Chapter 1 Introduction
In this course, we will explore a variety of tools that can assist with reproducible data analysis from a broad range of fields. The tools we will cover may take some time to get used to, but the payoff will be immeasurable. Not only are these skills valuable for career advancement, they will also make your work-life easier. The tools will enhance your ability to reproduce your work across similar projects, stay organized, collaborate with others effectively, and more. This course was funded as part of a series of courses in the Training Module for Reproducible Data Science Research project.
1.1 Motivation
Many researchers are self-taught when it comes to computer science. However, data analysis has become a requirement for most researchers. The ability to smoothly work in a reproducible manner not only makes for easier more maintainable workflows, it also improves scientific rigor and transparency.
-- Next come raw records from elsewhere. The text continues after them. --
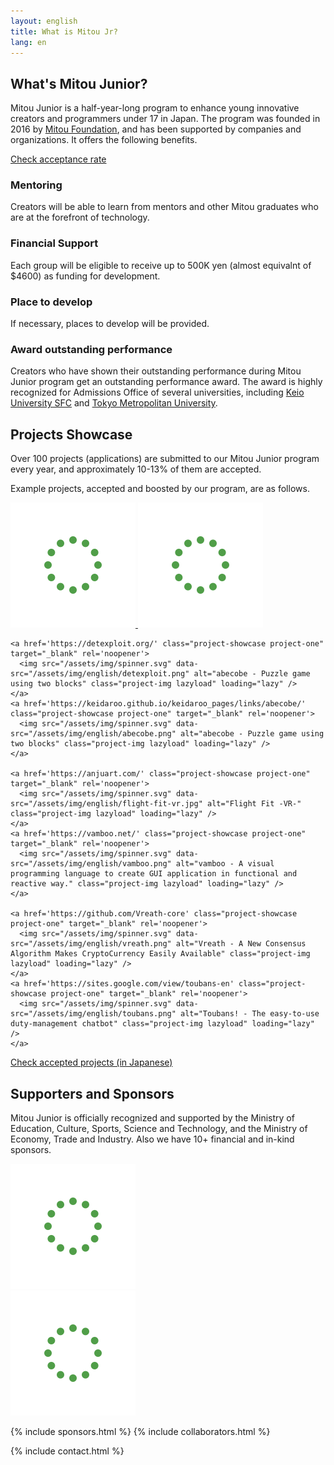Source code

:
 ```yaml
---
layout: english
title: What is Mitou Jr?
lang: en
---
```


<div class="post">
  <h2>What's Mitou Junior?</h2>
  <p>Mitou Junior is a half-year-long program to enhance young innovative creators and programmers under 17 in Japan. The program was founded in 2016 by <a href="https://www.mitou.org/">Mitou Foundation</a>, and has been supported by companies and organizations. It offers the following benefits.</p>

  <a href="/english/stats" class="button">Check acceptance rate</a>

  <h3> <i class="fad fa-hands-helping green"></i> Mentoring</h3>
  <p>Creators will be able to learn from mentors and other Mitou graduates who are at the forefront of technology.</p>

  <h3> <i class="fad fa-usd-circle green"></i> Financial Support</h3>
  <p>Each group will be eligible to receive up to 500K yen  (almost equivalnt of $4600)  as funding for development.</p>

  <h3> <i class="fad fa-tools green"></i> Place to develop</h3>
  <p>If necessary, places to develop will be provided.</p>

  <h3> <i class="fad fa-award green"></i> Award outstanding performance</h3>
  <p>Creators who have shown their outstanding performance during Mitou Junior program get an outstanding performance award. The award is highly recognized for Admissions Office of several universities, including <a href='https://www.sfc.keio.ac.jp/en/' target='_blank' rel='noopener'>Keio University SFC</a> and <a href='https://www.tmu.ac.jp/english/index.html' target='_blank' rel='noopener'>Tokyo Metropolitan University</a>.</p>

  <h2>Projects Showcase</h2>
  <p>Over 100 projects (applications) are submitted to our Mitou Junior program every year, and approximately 10-13% of them are accepted.</p>
  <p>Example projects, accepted and boosted by our program, are as follows.</p>

  <div class="project-showcase-list">
    <a href='https://visi.dev/' class="project-showcase project-one" target="_blank" rel='noopener'>
      <img src="/assets/img/spinner.svg" data-src="/assets/img/english/visible.png" alt="Visible - Web Accessibility Validate & Fix" class="project-img lazyload" loading="lazy" />
    </a>
    <a href='https://twitter.com/38912Pataro/status/1337322097454981120' class="project-showcase project-one" target="_blank" rel='noopener'>
      <img src="/assets/img/spinner.svg" data-src="/assets/img/english/spaghetian.jpg" alt="Spaghetian - 4-bit CPU of Electromagnet" class="project-img lazyload" loading="lazy" />
    </a>

    <a href='https://detexploit.org/' class="project-showcase project-one" target="_blank" rel='noopener'>
      <img src="/assets/img/spinner.svg" data-src="/assets/img/english/detexploit.png" alt="abecobe - Puzzle game using two blocks" class="project-img lazyload" loading="lazy" />
    </a>
    <a href='https://keidaroo.github.io/keidaroo_pages/links/abecobe/' class="project-showcase project-one" target="_blank" rel='noopener'>
      <img src="/assets/img/spinner.svg" data-src="/assets/img/english/abecobe.png" alt="abecobe - Puzzle game using two blocks" class="project-img lazyload" loading="lazy" />
    </a>

    <a href='https://anjuart.com/' class="project-showcase project-one" target="_blank" rel='noopener'>
      <img src="/assets/img/spinner.svg" data-src="/assets/img/english/flight-fit-vr.jpg" alt="Flight Fit -VR-" class="project-img lazyload" loading="lazy" />
    </a>
    <a href='https://vamboo.net/' class="project-showcase project-one" target="_blank" rel='noopener'>
      <img src="/assets/img/spinner.svg" data-src="/assets/img/english/vamboo.png" alt="vamboo - A visual programming language to create GUI application in functional and reactive way." class="project-img lazyload" loading="lazy" />
    </a>

    <a href='https://github.com/Vreath-core' class="project-showcase project-one" target="_blank" rel='noopener'>
      <img src="/assets/img/spinner.svg" data-src="/assets/img/english/vreath.png" alt="Vreath - A New Consensus Algorithm Makes CryptoCurrency Easily Available" class="project-img lazyload" loading="lazy" />
    </a>
    <a href='https://sites.google.com/view/toubans-en' class="project-showcase project-one" target="_blank" rel='noopener'>
      <img src="/assets/img/spinner.svg" data-src="/assets/img/english/toubans.png" alt="Toubans! - The easy-to-use duty-management chatbot" class="project-img lazyload" loading="lazy" />
    </a>
  </div>

  <a href="/projects" class="button">Check accepted projects (in Japanese)</a>


  <h2>Supporters and Sponsors</h2>
  <p>Mitou Junior is officially recognized and supported by the Ministry of Education, Culture, Sports, Science and Technology, and the Ministry of Economy, Trade and Industry. Also we have 10+ financial and in-kind sponsors.</p>
</div>

<div class="sponsors-list-supporter">
  <a href="https://www.mext.go.jp/" target="_blank">
    <div class="sponsor-supporter sponsor-one">
      <img src="/assets/img/spinner.svg" data-src="/assets/img/sponsors/mext.png" alt="Ministry of Education, Culture, Sports, Science and Technology" class="sponsor-img lazyload">
    </div>
  </a>
  <a href="https://www.meti.go.jp/" class="sponsor-supporter sponsor-one" target="_blank">
    <div class="sponsor-supporter sponsor-one">
      <img src="/assets/img/spinner.svg" data-src="/assets/img/sponsors/meti.png" alt="Ministry of Economy, Trade and Industry" class="sponsor-img lazyload">
    </div>
  </a>
</div>

{% include sponsors.html %}
{% include collaborators.html %}

{% include contact.html %}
This course will help learners to use tools that will make their data analytic workflows more organized, more understandable to collaborators (and your future self!), and ultimately more efficient.
1.2 Target Audience
This course is intended for people conducting data analyses at the level of a graduate student or higher. The course is designed so that the majority of the material is presented in a high-level manner that should be applicable to researchers working in a broad range of areas. The course is centered around the R programming language, a widely used statistical analysis software package.
1.3 Topics covered:
This course will cover organization practices, coding practices, tools, and concepts for making your data analyzes more reproducible in R.
We will cover important topics such as version control to track changes in documents over time, coding practices to make your code more transparent and to test your code, and methods for sharing your code and data in efficient and clear ways.
1.4 Curriculum
The course will cover the basics for getting started with configuring your projects for use of tools and practices to make your analyses more reproducible.
We will also point to more advanced topics in other resources.
References will include Gillespie and Lovelace (2021), Riederer (2020), Timbers, Campbell, and Lee (2022).
Code review references will include “About Scientific Code Review” (n.d.), Radigan (n.d.), Parker (2017), Bodner (2018).